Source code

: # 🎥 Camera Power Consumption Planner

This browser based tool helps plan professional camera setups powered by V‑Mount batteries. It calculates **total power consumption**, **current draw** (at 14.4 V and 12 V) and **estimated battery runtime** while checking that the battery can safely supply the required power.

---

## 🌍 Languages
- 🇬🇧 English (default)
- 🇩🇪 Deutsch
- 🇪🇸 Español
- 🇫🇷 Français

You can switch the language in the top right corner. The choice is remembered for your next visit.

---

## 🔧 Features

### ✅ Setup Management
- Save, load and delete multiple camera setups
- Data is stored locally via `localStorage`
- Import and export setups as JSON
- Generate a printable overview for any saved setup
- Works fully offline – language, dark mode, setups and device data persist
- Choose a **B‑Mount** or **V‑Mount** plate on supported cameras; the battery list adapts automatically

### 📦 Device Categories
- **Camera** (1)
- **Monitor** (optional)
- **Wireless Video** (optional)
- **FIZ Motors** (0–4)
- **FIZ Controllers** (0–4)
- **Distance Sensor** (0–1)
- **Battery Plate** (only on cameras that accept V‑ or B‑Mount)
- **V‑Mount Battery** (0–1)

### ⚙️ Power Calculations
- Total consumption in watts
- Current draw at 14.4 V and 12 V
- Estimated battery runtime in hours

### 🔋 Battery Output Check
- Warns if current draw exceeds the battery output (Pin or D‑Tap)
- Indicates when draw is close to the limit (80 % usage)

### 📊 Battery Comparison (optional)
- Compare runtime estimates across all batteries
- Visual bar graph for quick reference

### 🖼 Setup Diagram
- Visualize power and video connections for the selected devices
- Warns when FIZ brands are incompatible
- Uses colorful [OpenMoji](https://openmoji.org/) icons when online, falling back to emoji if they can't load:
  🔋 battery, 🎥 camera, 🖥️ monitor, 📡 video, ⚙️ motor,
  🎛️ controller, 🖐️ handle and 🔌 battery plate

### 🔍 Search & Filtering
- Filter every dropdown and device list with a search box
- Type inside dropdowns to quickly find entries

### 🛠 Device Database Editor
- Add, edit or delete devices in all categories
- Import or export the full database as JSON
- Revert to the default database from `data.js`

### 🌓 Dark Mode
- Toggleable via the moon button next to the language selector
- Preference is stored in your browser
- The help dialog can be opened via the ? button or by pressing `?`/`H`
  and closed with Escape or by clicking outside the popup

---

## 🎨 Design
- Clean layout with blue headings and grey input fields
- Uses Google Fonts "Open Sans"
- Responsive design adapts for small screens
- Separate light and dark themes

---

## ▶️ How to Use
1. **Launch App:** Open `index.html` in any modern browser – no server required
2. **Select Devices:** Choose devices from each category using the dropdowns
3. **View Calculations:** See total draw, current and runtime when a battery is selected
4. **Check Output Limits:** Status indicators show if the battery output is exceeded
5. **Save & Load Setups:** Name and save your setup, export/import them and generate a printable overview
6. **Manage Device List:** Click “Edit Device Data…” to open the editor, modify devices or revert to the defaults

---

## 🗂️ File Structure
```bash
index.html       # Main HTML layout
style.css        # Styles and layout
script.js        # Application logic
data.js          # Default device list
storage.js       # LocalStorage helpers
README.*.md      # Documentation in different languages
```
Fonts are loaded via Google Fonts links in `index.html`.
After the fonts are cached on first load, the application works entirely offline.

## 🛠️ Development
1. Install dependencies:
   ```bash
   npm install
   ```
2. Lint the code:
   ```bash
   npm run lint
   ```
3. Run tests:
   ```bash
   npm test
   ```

## [YOUR INSTRUCTIONS]
In the material above, transcribe exactly the lines beginning at the one with "- Works fully" and ending at the one with "- Visual bar graph for quick reference", both included.

## [ANSWER FOR THE TASK]
- Works fully offline – language, dark mode, setups and device data persist
- Choose a **B‑Mount** or **V‑Mount** plate on supported cameras; the battery list adapts automatically

### 📦 Device Categories
- **Camera** (1)
- **Monitor** (optional)
- **Wireless Video** (optional)
- **FIZ Motors** (0–4)
- **FIZ Controllers** (0–4)
- **Distance Sensor** (0–1)
- **Battery Plate** (only on cameras that accept V‑ or B‑Mount)
- **V‑Mount Battery** (0–1)

### ⚙️ Power Calculations
- Total consumption in watts
- Current draw at 14.4 V and 12 V
- Estimated battery runtime in hours

### 🔋 Battery Output Check
- Warns if current draw exceeds the battery output (Pin or D‑Tap)
- Indicates when draw is close to the limit (80 % usage)

### 📊 Battery Comparison (optional)
- Compare runtime estimates across all batteries
- Visual bar graph for quick reference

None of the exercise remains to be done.